All three countries have convened constituent assemblies to draft new constitutions and to “refound” their nations. It is Bolivia’s new constitution that is to be voted on in a national referendum that has sparked the separatist opposition of the wealthy oligarchs in Santa Cruz. It grants autonomous rights to Bolivia’s majority indigenous population, places the country’s abundant mineral, gas and petroleum resources under greater national control, and sets limits on the size of the large landed estates that are heavily concentrated in Santa Cruz.
The Podemos (We Are Able) Party, which is strongest in Santa Cruz, first tried to use its control of just over one third of the votes in the constituent assembly to block its actions by insisting that a majority vote was not sufficient to approve statutes to the new constitution.

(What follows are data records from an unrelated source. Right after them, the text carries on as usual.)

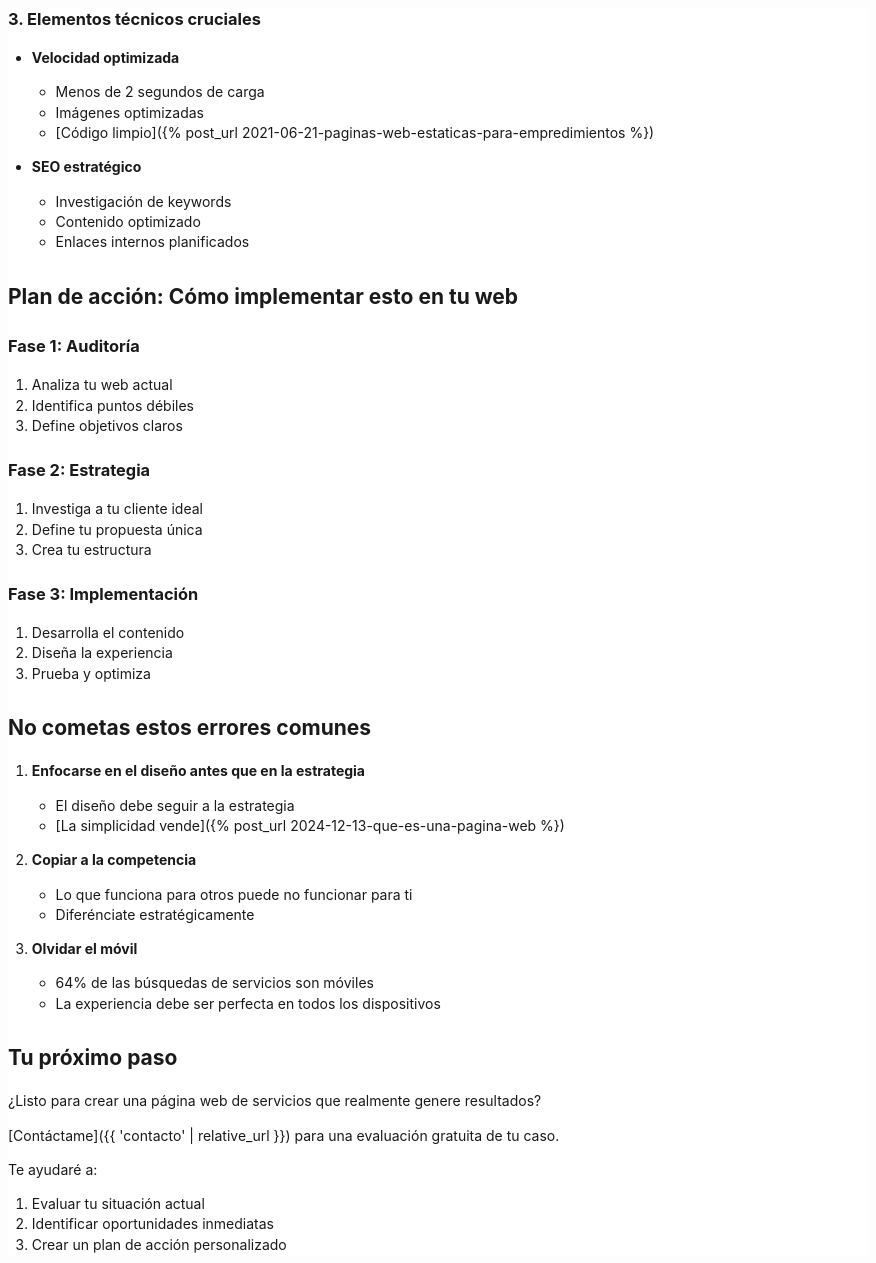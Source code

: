 ### 3. Elementos técnicos cruciales

- **Velocidad optimizada**
  - Menos de 2 segundos de carga
  - Imágenes optimizadas
  - [Código limpio]({% post_url 2021-06-21-paginas-web-estaticas-para-empredimientos %})

- **SEO estratégico**
  - Investigación de keywords
  - Contenido optimizado
  - Enlaces internos planificados

## Plan de acción: Cómo implementar esto en tu web

### Fase 1: Auditoría
1. Analiza tu web actual
2. Identifica puntos débiles
3. Define objetivos claros

### Fase 2: Estrategia
1. Investiga a tu cliente ideal
2. Define tu propuesta única
3. Crea tu estructura

### Fase 3: Implementación
1. Desarrolla el contenido
2. Diseña la experiencia
3. Prueba y optimiza

## No cometas estos errores comunes

1. **Enfocarse en el diseño antes que en la estrategia**
   - El diseño debe seguir a la estrategia
   - [La simplicidad vende]({% post_url 2024-12-13-que-es-una-pagina-web %})

2. **Copiar a la competencia**
   - Lo que funciona para otros puede no funcionar para ti
   - Diferénciate estratégicamente

3. **Olvidar el móvil**
   - 64% de las búsquedas de servicios son móviles
   - La experiencia debe ser perfecta en todos los dispositivos

## Tu próximo paso

¿Listo para crear una página web de servicios que realmente genere resultados?

[Contáctame]({{ 'contacto' | relative_url }}) para una evaluación gratuita de tu caso.

Te ayudaré a:
1. Evaluar tu situación actual
2. Identificar oportunidades inmediatas
3. Crear un plan de acción personalizado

When that failed, it resorted to helping stir up violence against assembly members, targeting its indigenous members and its woman president, Silvia Lazarte Flores. At the turn of the year, Evo Morales, backed by popular mobilizations in the streets of La Paz, compelled the existent Congress to approve the call for a national referendum to vote on the new constitution. It was then that the Santa Cruz elite launched its referendum for autonomy, which the country’s National Electoral Court has declared unconstitutional. The referendum voted for on Sunday grants the provincial government the power to tax and collect revenues, to set up its own police force and to block any efforts by the national government to carry out agrarian reform.

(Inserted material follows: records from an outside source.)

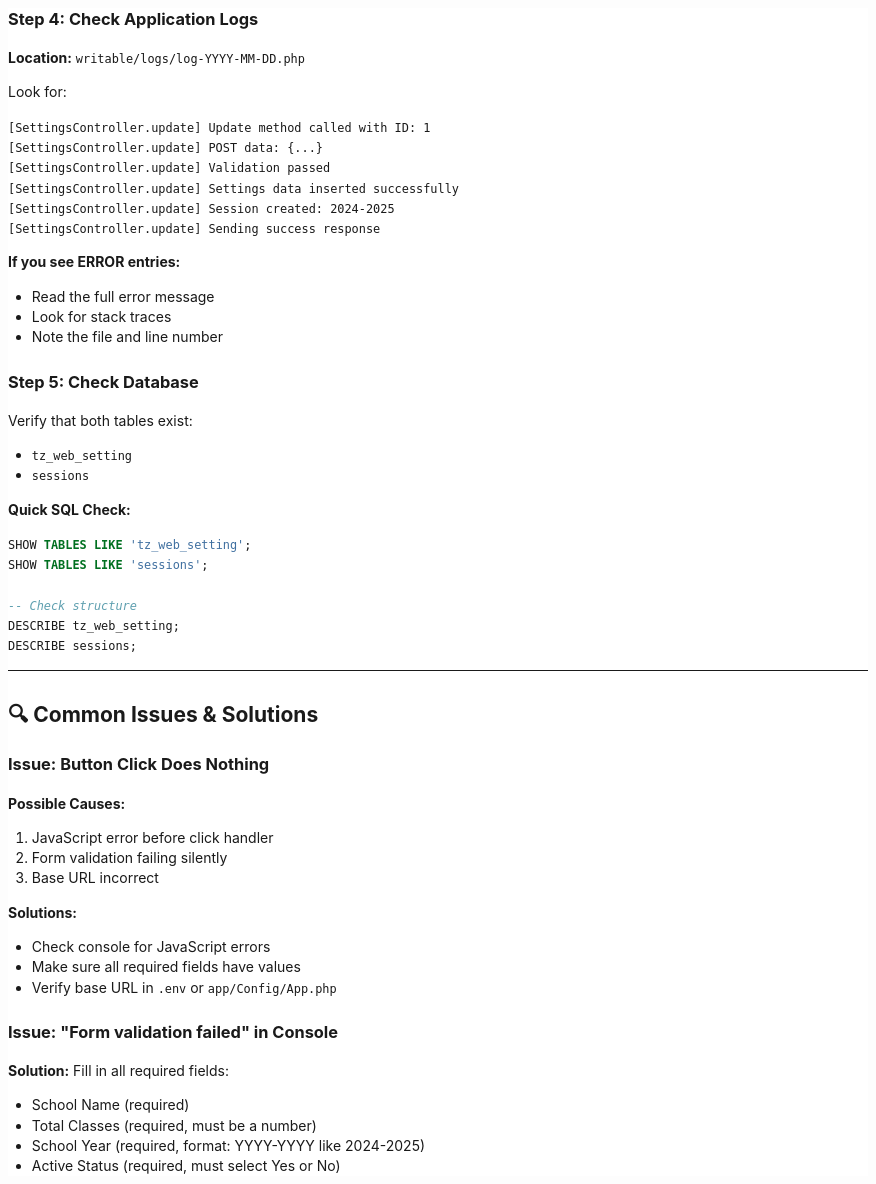 ### Step 4: Check Application Logs
**Location:** `writable/logs/log-YYYY-MM-DD.php`

Look for:
```
[SettingsController.update] Update method called with ID: 1
[SettingsController.update] POST data: {...}
[SettingsController.update] Validation passed
[SettingsController.update] Settings data inserted successfully
[SettingsController.update] Session created: 2024-2025
[SettingsController.update] Sending success response
```

**If you see ERROR entries:**
- Read the full error message
- Look for stack traces
- Note the file and line number

### Step 5: Check Database
Verify that both tables exist:
- `tz_web_setting`
- `sessions`

**Quick SQL Check:**
```sql
SHOW TABLES LIKE 'tz_web_setting';
SHOW TABLES LIKE 'sessions';

-- Check structure
DESCRIBE tz_web_setting;
DESCRIBE sessions;
```

---

## 🔍 Common Issues & Solutions

### Issue: Button Click Does Nothing

**Possible Causes:**
1. JavaScript error before click handler
2. Form validation failing silently
3. Base URL incorrect

**Solutions:**
- Check console for JavaScript errors
- Make sure all required fields have values
- Verify base URL in `.env` or `app/Config/App.php`

### Issue: "Form validation failed" in Console

**Solution:**
Fill in all required fields:
- School Name (required)
- Total Classes (required, must be a number)
- School Year (required, format: YYYY-YYYY like 2024-2025)
- Active Status (required, must select Yes or No)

The US ambassador, Philip Goldberg, who was appointed by the Bush administration in September 2006, has maneuvered behind the scenes to support the political forces opposed to Morales and his governing party, the Movement Towards Socialism (MAS). It is notable that Goldberg came to Bolivia from Pristina, Kosovo, where as the US Chief of Mission, he played a central role in orchestrating Kosovo’s independence from Serbia, which it had been a province of for centuries.
Last year Goldberg was photographed in Santa Cruz with a leading right-wing business magnate and a well-known Colombian narco-trafficker who had been detained by the local police. Then in late January of this year, the Embassy was caught giving aid to a special intelligence unit of the Bolivian police force. The embassy rationalized its aid by saying “the US government has a long history of helping the National Police of Bolivia in diverse programs.” US-Bolivian relations were next roiled in February when it was revealed that Peace Corps volunteers and a Fulbright scholar had been pressured by an Embassy official to keep tabs on “Venezuelans and Cubans” in the country. Since Morales took office over two years ago, more than $4 million has been provided by the US Agency for International Development to the political opposition.
Bolivia’s neighbors are strongly opposed to the separatist movement and its destabilizing impact on the region. Brazil and Argentina are both dependent on natural gas from Bolivia and fear that an internal conflict would interrupt their supplies. Argentinean David Caputo came to Bolivia as head of a mission of the Organization of American States to try set up a dialogue between the government and the opposition. He found the government willing to engage in discussions, but the opposition vehemently opposed. The United States has provided no support to these regional diplomatic efforts to avoid civil strife in Bolivia.